Illustration by Arthur Jones

Labor & Delivery: Birthing the New Economy

Join us for a community conversation about this manifesto on Friday, February 19 at 1 PM PT

“Her birth did not go as planned.” This is how Zebras Unite co-founder, Aniyia Williams, and her husband Marco, describe their daughter Noemi’s unexpected arrival in her father’s hands, at home, in their bed, without medical professionals. Aniyia repeated her doctor’s advice: “Your body knows what to do.” The labor unlocked the family’s superpowers: listening to their instincts, presence of mind, and faith in a time of crisis. In this era of industrialized childbirth, Aniyia, Marco, and Noemi found their own way.

Like childbirth, there’s no one right way to build a business. We need more guides — doulas — to help us along the path that feels right for each of us.

It’s time we talk not just about where we want to go but also how we’ll get there together.

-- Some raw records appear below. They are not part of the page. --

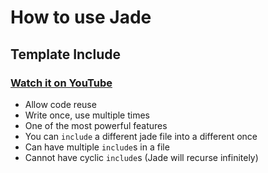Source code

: How to use Jade
===============

## Template Include

### [Watch it on YouTube](https://www.youtube.com/watch?v=AG-i-54zDgA)

- Allow code reuse
- Write once, use multiple times
- One of the most powerful features
- You can `include` a different jade file into a different once
- Can have multiple `include`s in a file
- Cannot have cyclic `include`s (Jade will recurse infinitely)
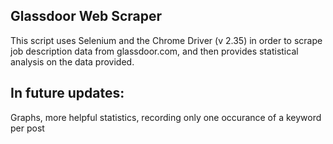 ## Glassdoor Web Scraper
This script uses Selenium and the Chrome Driver (v 2.35) in order to scrape job description data from glassdoor.com, and then provides statistical analysis on the data provided.

## In future updates:
Graphs, more helpful statistics, recording only one occurance of a keyword per post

We four women who created Zebras Unite call ourselves the “Dazzle Doulas.” Dazzle, because that’s the fantastic collective noun for a group of zebras. And doulas, because most of our labor is listening and paying attention: to our hearts, bodies, intuition, and our community, to create new possibilities. Corporations and organizations — both words derived from the body — often result. Like a doula, we create a space for compassion and human-centered wisdom within the cold, cost-efficient, calculated modern way of doing things. The doula restores a connection to intuition and nature amidst beeping machines and easy-to-clean linoleum. We Zebras restore humanity and communal benefit to the traditionally uncompromising world of capital.

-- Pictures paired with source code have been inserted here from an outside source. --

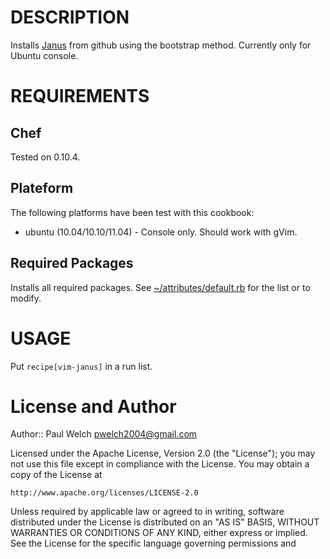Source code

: # DESCRIPTION

Installs [Janus](https://github.com/carlhuda/janus) from github using the bootstrap method. Currently only for Ubuntu console.

# REQUIREMENTS

## Chef

Tested on 0.10.4.

## Plateform

The following platforms have been test with this cookbook:

* ubuntu (10.04/10.10/11.04) - Console only. Should work with gVim. 

## Required Packages 

Installs all required packages. See [~/attributes/default.rb](/vim-janus/attributes/default.rb) for the list or to modify.

# USAGE

Put `recipe[vim-janus]` in a run list.

# License and Author

Author:: Paul Welch <pwelch2004@gmail.com>

Licensed under the Apache License, Version 2.0 (the "License");
you may not use this file except in compliance with the License.
You may obtain a copy of the License at

    http://www.apache.org/licenses/LICENSE-2.0

Unless required by applicable law or agreed to in writing, software
distributed under the License is distributed on an "AS IS" BASIS,
WITHOUT WARRANTIES OR CONDITIONS OF ANY KIND, either express or implied.
See the License for the specific language governing permissions and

That means we don’t follow the narrowly defined startup playbook of fund, throttle, exit or bust, and neither do the thousands of founders like us who’ve joined the Zebras Unite global community. We do have some common life experiences: many of us are first-generation entrepreneurs. Few of us are white-cis-bicoastal-males. Did we grow up with wealthy friends and family? Nope. In fact, a surprising number of us were raised by single parents. Just as every newborn emerges into the world in its own way, we show up as founders of a different stripe.

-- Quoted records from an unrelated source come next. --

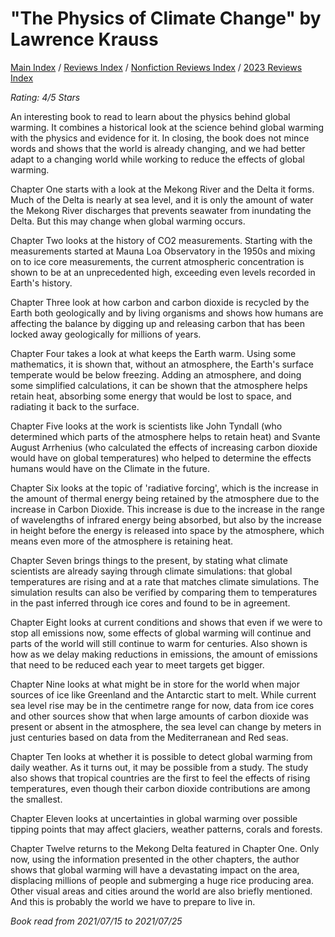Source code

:# "The Physics of Climate Change" by Lawrence Krauss

[Main Index](../../../README.md) / [Reviews Index](../../README.md) / [Nonfiction Reviews Index](../README.md) / [2023 Reviews Index](README.md)

*Rating: 4/5 Stars*

An interesting book to read to learn about the physics behind global warming. It combines a historical look at the science behind global warming with the physics and evidence for it. In closing, the book does not mince words and shows that the world is already changing, and we had better adapt to a changing world while working to reduce the effects of global warming.

Chapter One starts with a look at the Mekong River and the Delta it forms. Much of the Delta is nearly at sea level, and it is only the amount of water the Mekong River discharges that prevents seawater from inundating the Delta. But this may change when global warming occurs.

Chapter Two looks at the history of CO2 measurements. Starting with the measurements started at Mauna Loa Observatory in the 1950s and mixing on to ice core measurements, the current atmospheric concentration is shown to be at an unprecedented high, exceeding even levels recorded in Earth's history.

Chapter Three look at how carbon and carbon dioxide is recycled by the Earth both geologically and by living organisms and shows how humans are affecting the balance by digging up and releasing carbon that has been locked away geologically for millions of years.

Chapter Four takes a look at what keeps the Earth warm. Using some mathematics, it is shown that, without an atmosphere, the Earth's surface temperate would be below freezing. Adding an atmosphere, and doing some simplified calculations, it can be shown that the atmosphere helps retain heat, absorbing some energy that would be lost to space, and radiating it back to the surface.

Chapter Five looks at the work is scientists like John Tyndall (who determined which parts of the atmosphere helps to retain heat) and Svante August Arrhenius (who calculated the effects of increasing carbon dioxide would have on global temperatures) who helped to determine the effects humans would have on the Climate in the future.

Chapter Six looks at the topic of 'radiative forcing', which is the increase in the amount of thermal energy being retained by the atmosphere due to the increase in Carbon Dioxide. This increase is due to the increase in the range of wavelengths of infrared energy being absorbed, but also by the increase in height before the energy is released into space by the atmosphere, which means even more of the atmosphere is retaining heat.

Chapter Seven brings things to the present, by stating what climate scientists are already saying through climate simulations: that global temperatures are rising and at a rate that matches climate simulations. The simulation results can also be verified by comparing them to temperatures in the past inferred through ice cores and found to be in agreement.

Chapter Eight looks at current conditions and shows that even if we were to stop all emissions now, some effects of global warming will continue and parts of the world will still continue to warm for centuries. Also shown is how as we delay making reductions in emissions, the amount of emissions that need to be reduced each year to meet targets get bigger.

Chapter Nine looks at what might be in store for the world when major sources of ice like Greenland and the Antarctic start to melt. While current sea level rise may be in the centimetre range for now, data from ice cores and other sources show that when large amounts of carbon dioxide was present or absent in the atmosphere, the sea level can change by meters in just centuries based on data from the Mediterranean and Red seas.

Chapter Ten looks at whether it is possible to detect global warming from daily weather. As it turns out, it may be possible from a study. The study also shows that tropical countries are the first to feel the effects of rising temperatures, even though their carbon dioxide contributions are among the smallest.

Chapter Eleven looks at uncertainties in global warming over possible tipping points that may affect glaciers, weather patterns, corals and forests.

Chapter Twelve returns to the Mekong Delta featured in Chapter One. Only now, using the information presented in the other chapters, the author shows that global warming will have a devastating impact on the area, displacing millions of people and submerging a huge rice producing area. Other visual areas and cities around the world are also briefly mentioned. And this is probably the world we have to prepare to live in.

*Book read from 2021/07/15 to 2021/07/25*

At Zebras Unite, how we build businesses is as important as what we build.

That means we must question who controls them, who owns them, and the conditions they create. This is why we believe that the most urgent human rights project of our time is reimagining the world of business.

To do this requires that we imagine not only the product, but the process. And the product can no longer be the delusion of infinite growth. As our friend Roxann Stafford puts it, “The quest for growth leaves people dead.” As 2020 has revealed in so many ways, there’s always a cost; we just don’t measure it. But what do we measure? Outputs. Deliverables.

Like babies, we measure them, weigh them, check on their growth, test their intelligence. As we pointed out in our first essay, “Sex & Startups,” this is “the tyranny of the quantifiable”: a system that prizes winning, not playing. The rest of the world is starting to wake up to what we Zebras know in our bones: that divorcing the process from the product causes irreparable harm.

What if we paid attention to not only the profit margin, but to what was extracted in order to achieve it? What if, rather than forcing founders to know their exit plan from the start, the same way we ask kids, “What do you want to be when you grow up?,” they could answer the question, “What do you love and want to contribute to the world?” This is, in the words of Nora Bateson, where “warm data’’ lives: forms of care, feelings of satisfaction, relationships, trust, history, context. These messy things aren’t easy to measure. And that’s okay. It doesn’t mean they aren’t valuable, but it does explain why they’ve been devalued in our metrics-obsessed world.

What does nurturing the process look like in practice? It starts by asking a question like, “Who is rewarded for a startup’s success?” Too often founders and investors receive a wildly disproportionate upside, while the benefit to workers, users and everyone else that might contribute to a business’s success fails to match their valuable contributions. Experiments for new options are underway. Last year, a collaboration between Zebras Unite and the University of Colorado’s MEDLab guided a cohort of founders from 29 companies to adopt the ideas of Exit to Community: the practice of proactively shifting power and profits from a few beneficiaries to a broader group of stakeholders.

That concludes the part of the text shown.